■ **WHAT IS NEEDED**: Filter these entries down to the lines that hold the word "supertest", and show each of them.

■ **INPUT DATA**:
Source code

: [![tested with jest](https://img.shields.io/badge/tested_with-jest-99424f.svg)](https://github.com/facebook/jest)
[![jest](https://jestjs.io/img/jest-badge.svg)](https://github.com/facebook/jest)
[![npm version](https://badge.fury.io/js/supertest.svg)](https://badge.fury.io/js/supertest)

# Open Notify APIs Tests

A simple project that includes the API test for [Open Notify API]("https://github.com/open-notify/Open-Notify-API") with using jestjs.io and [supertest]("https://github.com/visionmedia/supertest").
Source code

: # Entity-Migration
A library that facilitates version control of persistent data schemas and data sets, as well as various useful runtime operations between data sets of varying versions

==

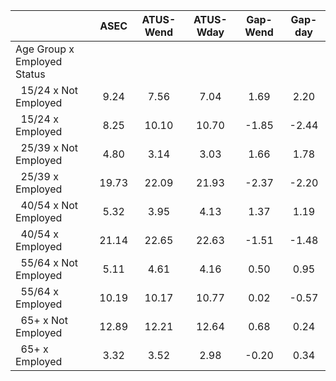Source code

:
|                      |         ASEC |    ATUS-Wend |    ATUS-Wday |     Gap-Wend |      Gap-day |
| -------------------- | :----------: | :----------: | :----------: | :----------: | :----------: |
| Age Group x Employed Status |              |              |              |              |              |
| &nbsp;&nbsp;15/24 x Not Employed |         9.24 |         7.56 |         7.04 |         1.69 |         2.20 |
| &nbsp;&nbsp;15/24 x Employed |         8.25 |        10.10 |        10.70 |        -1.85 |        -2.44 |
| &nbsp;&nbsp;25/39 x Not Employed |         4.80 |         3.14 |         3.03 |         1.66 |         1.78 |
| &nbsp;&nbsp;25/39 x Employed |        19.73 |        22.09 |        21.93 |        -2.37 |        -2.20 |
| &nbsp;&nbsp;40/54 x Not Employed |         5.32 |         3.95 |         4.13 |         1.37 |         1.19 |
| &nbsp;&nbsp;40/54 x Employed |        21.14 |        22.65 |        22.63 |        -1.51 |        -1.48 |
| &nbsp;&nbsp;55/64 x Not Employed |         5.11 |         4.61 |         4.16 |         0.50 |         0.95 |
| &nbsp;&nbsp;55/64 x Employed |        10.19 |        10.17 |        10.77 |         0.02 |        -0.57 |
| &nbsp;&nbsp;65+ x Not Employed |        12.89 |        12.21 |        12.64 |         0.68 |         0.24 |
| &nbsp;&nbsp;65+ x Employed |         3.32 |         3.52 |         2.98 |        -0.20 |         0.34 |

--

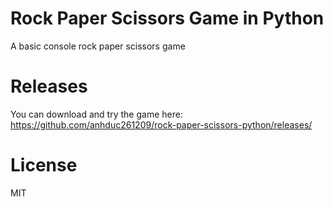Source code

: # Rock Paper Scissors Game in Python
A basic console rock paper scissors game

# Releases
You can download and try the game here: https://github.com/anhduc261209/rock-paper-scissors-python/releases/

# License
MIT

■ **EXERCISE ANSWER**:
[![npm version](https://badge.fury.io/js/supertest.svg)](https://badge.fury.io/js/supertest)
A simple project that includes the API test for [Open Notify API]("https://github.com/open-notify/Open-Notify-API") with using jestjs.io and [supertest]("https://github.com/visionmedia/supertest").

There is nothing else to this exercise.